"What To Do About the Social Security Earnings Test?" was written by Massachusetts Institute of Technology economist Jonathan Gruber and Peter Orszag, president of Sebago Associates, Inc. an economic consulting group.
Gruber and Orszag's report exemplifies the timely, relevant work on which the center hopes to build its reputation, said Drucker Professor in Management Sciences Alicia H. Munnell, the center's director.
"One of the major goals in establishing the center was to make academic research material available to policy makers," Munnell said. "This is a key vehicle in accomplishing that goal. The earnings test is an especially hot topic right now, since it currently is in consideration on Capitol Hill."
The center, established last year through a five-year, $5.25 million grant from the Social Security Administration, promotes research on retirement issues, communicates new findings to policy makers and the public, trains experts in the field of retirement administration, and broadens access to retirement data sources. It is one of only two such university-based centers in the country.
Under the current earnings test, workers aged 62-69 have their Social Security benefits partially reduced if their earnings exceed certain levels.

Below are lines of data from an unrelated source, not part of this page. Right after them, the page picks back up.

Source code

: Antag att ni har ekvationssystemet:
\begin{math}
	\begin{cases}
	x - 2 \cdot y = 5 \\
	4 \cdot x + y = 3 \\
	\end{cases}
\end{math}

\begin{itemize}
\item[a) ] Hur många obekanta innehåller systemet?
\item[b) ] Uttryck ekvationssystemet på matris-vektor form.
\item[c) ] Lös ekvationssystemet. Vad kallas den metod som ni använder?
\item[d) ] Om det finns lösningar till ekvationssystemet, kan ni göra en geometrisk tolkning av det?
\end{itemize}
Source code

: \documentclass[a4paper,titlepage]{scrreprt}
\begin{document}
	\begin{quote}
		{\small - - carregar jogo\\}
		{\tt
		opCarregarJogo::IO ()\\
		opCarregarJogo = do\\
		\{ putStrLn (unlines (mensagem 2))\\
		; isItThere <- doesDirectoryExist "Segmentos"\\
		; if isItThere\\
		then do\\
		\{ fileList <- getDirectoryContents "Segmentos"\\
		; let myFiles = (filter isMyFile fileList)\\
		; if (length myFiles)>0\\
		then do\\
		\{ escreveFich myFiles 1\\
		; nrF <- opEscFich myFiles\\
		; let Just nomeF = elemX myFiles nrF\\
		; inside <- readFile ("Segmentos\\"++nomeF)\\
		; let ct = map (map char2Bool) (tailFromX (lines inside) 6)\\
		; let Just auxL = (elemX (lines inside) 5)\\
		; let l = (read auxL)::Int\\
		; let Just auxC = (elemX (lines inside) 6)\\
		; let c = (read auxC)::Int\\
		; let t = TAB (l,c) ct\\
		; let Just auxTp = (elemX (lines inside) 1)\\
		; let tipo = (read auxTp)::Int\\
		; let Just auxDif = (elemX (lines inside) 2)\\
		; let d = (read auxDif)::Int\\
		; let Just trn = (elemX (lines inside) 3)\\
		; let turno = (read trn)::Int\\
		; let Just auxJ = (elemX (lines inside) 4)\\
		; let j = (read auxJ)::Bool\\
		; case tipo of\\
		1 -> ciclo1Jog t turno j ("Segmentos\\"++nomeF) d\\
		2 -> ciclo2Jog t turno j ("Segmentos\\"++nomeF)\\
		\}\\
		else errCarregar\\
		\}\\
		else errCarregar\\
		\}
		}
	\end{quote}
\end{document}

To compensate for this reduction, they receive higher benefits in later years that eventually offset the impact of the early adjustment for the average person.

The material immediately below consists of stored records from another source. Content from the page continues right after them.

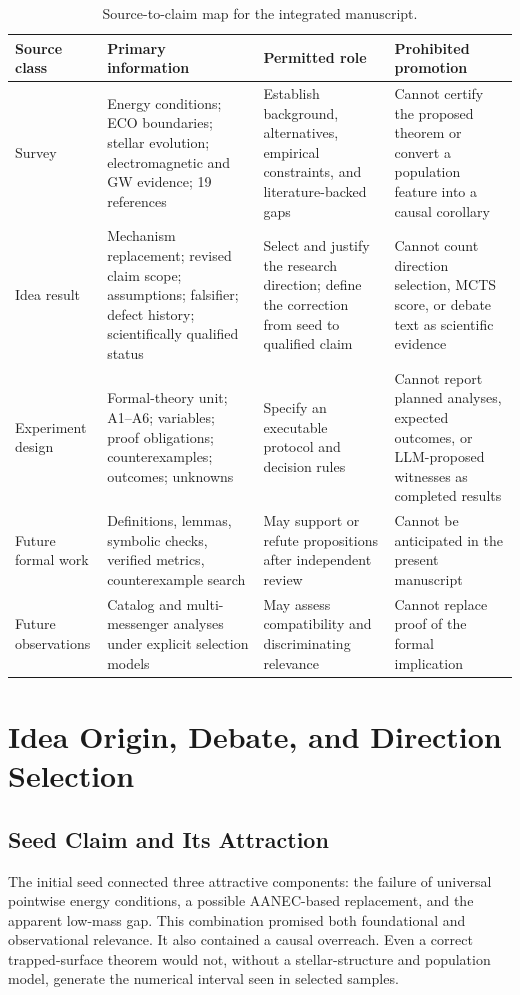 \documentclass[conference]{IEEEtran}
\begin{document}
\begin{table}[t]
\caption{Source-to-claim map for the integrated manuscript.}
\label{tab:source-map}
\centering
\scriptsize
\setlength{\tabcolsep}{3pt}
\begin{tabular}{p{}p{}p{}p{}}
\toprule
\textbf{Source class} & \textbf{Primary information} & \textbf{Permitted role} & \textbf{Prohibited promotion}\\
\midrule
Survey & Energy conditions; ECO boundaries; stellar evolution; electromagnetic and GW evidence; 19 references & Establish background, alternatives, empirical constraints, and literature-backed gaps & Cannot certify the proposed theorem or convert a population feature into a causal corollary\\
Idea result & Mechanism replacement; revised claim scope; assumptions; falsifier; defect history; scientifically qualified status & Select and justify the research direction; define the correction from seed to qualified claim & Cannot count direction selection, MCTS score, or debate text as scientific evidence\\
Experiment design & Formal-theory unit; A1--A6; variables; proof obligations; counterexamples; outcomes; unknowns & Specify an executable protocol and decision rules & Cannot report planned analyses, expected outcomes, or LLM-proposed witnesses as completed results\\
Future formal work & Definitions, lemmas, symbolic checks, verified metrics, counterexample search & May support or refute propositions after independent review & Cannot be anticipated in the present manuscript\\
Future observations & Catalog and multi-messenger analyses under explicit selection models & May assess compatibility and discriminating relevance & Cannot replace proof of the formal implication\\
\bottomrule
\end{tabular}
\end{table}

\section{Idea Origin, Debate, and Direction Selection}
\label{sec:idea}

\subsection{Seed Claim and Its Attraction}
The initial seed connected three attractive components: the failure of universal pointwise energy conditions, a possible AANEC-based replacement, and the apparent low-mass gap. This combination promised both foundational and observational relevance. It also contained a causal overreach. Even a correct trapped-surface theorem would not, without a stellar-structure and population model, generate the numerical interval seen in selected samples.
\end{document}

In "What to Do About the Social Security Earnings Test?" Gruber and Orszag say that changes in the earnings test would lead to an increase in the number of people claiming benefits at age 62, and those retirees and their spouses would receive lower benefits for life.

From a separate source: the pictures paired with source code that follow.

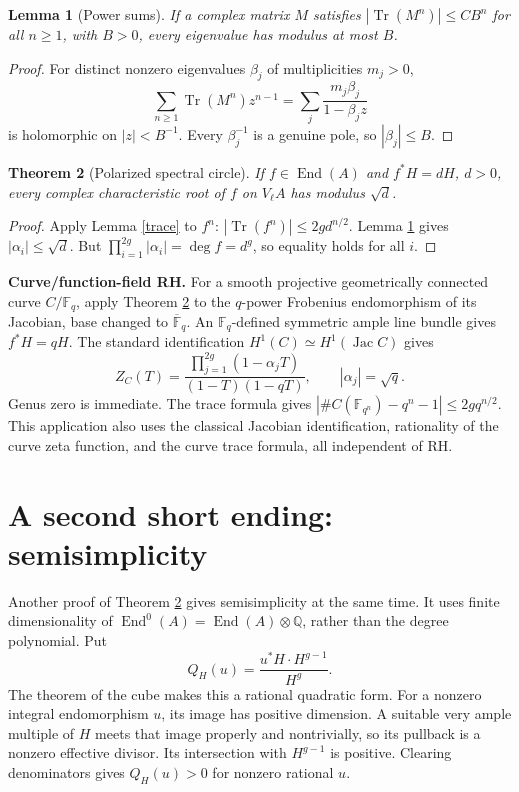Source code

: \documentclass[11pt]{article}
\newtheorem{theorem}{Theorem}
\newtheorem{lemma}[theorem]{Lemma}
\newcommand{\End}{\operatorname{End}}
\newcommand{\Tr}{\operatorname{Tr}}
\newcommand{\Q}{\mathbb Q}
\begin{document}
\begin{lemma}[Power sums]\label{powers}
If a complex matrix \(M\) satisfies
\(\left|\Tr(M^n)\right|\le C B^n\) for all \(n\ge1\), with \(B>0\),
every eigenvalue has modulus at most \(B\).
\end{lemma}
\begin{proof}
For distinct nonzero eigenvalues \(\beta_j\) of multiplicities \(m_j>0\),
\[
 \sum_{n\ge1}\Tr(M^n)z^{n-1}
   =\sum_j\frac{m_j\beta_j}{1-\beta_jz}
\]
is holomorphic on \(|z|<B^{-1}\). Every \(\beta_j^{-1}\) is a genuine
pole, so \(|\beta_j|\le B\).
\end{proof}

\begin{theorem}[Polarized spectral circle]\label{circle}
If \(f\in\End(A)\) and \(f^*H=dH\), \(d>0\), every complex characteristic root of \(f\)
on \(V_\ell A\) has modulus \(\sqrt d\).
\end{theorem}
\begin{proof}
Apply Lemma \ref{trace} to \(f^n\):
\(\left|\Tr(f^n)\right|\le2g d^{n/2}\).
Lemma \ref{powers} gives \(|\alpha_i|\le\sqrt d\).
But \(\prod_{i=1}^{2g}|\alpha_i|=\deg f=d^g\), so equality holds for all \(i\).
\end{proof}

\noindent
\textbf{Curve/function-field RH.}
For a smooth projective geometrically connected curve \(C/\mathbb F_q\),
apply Theorem \ref{circle} to the \(q\)-power Frobenius endomorphism of its
Jacobian, base changed to \(\overline{\mathbb F}_q\). An
\(\mathbb F_q\)-defined symmetric ample line bundle gives \(f^*H=qH\).
The standard identification
\(H^1(C)\simeq H^1(\operatorname{Jac}C)\) gives
\[
 Z_C(T)=\frac{\prod_{j=1}^{2g}(1-\alpha_jT)}{(1-T)(1-qT)},
 \qquad |\alpha_j|=\sqrt q.
\]
Genus zero is immediate. The trace formula gives
\(\left|\#C(\mathbb F_{q^n})-q^n-1\right|\le2g q^{n/2}\).
This application also uses the classical Jacobian identification, rationality
of the curve zeta function, and the curve trace formula, all independent of RH.

\section*{A second short ending: semisimplicity}
Another proof of Theorem \ref{circle} gives semisimplicity at the same time.
It uses finite dimensionality of \(\End^0(A)=\End(A)\otimes\Q\),
rather than the degree polynomial. Put
\[
 Q_H(u)=\frac{u^*H\cdot H^{g-1}}{H^g}.
 \tag{3}
\]
The theorem of the cube makes this a rational quadratic form.
For a nonzero integral endomorphism \(u\), its image has positive dimension.
A suitable very ample multiple of \(H\) meets that image properly and
nontrivially, so its pullback is a nonzero effective divisor.
Its intersection with \(H^{g-1}\) is positive.
Clearing denominators gives \(Q_H(u)>0\) for nonzero rational \(u\).
\end{document}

"The Social Security retirement earnings test is one of the least popular - and least understood - aspects of the Social Security system," according to the report.
"The earnings test is not a tax, as many people think," said Gruber, "but really a kind of 'forced savings.' If we were to get rid of it a lot of folks might undersave and you will have more people at the poverty level in the later years of their lives."
Gruber said that the earnings test is in effect for those people who claim benefits at 62 - including those who have not stopped working altogether - not just those who decide to retire.
"The issue is that right now there are a lot of people who are not claiming Social Security benefits because of the earnings test," Gruber said. "It helps protect them from taking benefits too early."
Copies of the report have been distributed to congressional policy-makers, professionals in the Social Security administration and service fields, concerned community groups, and academic researchers.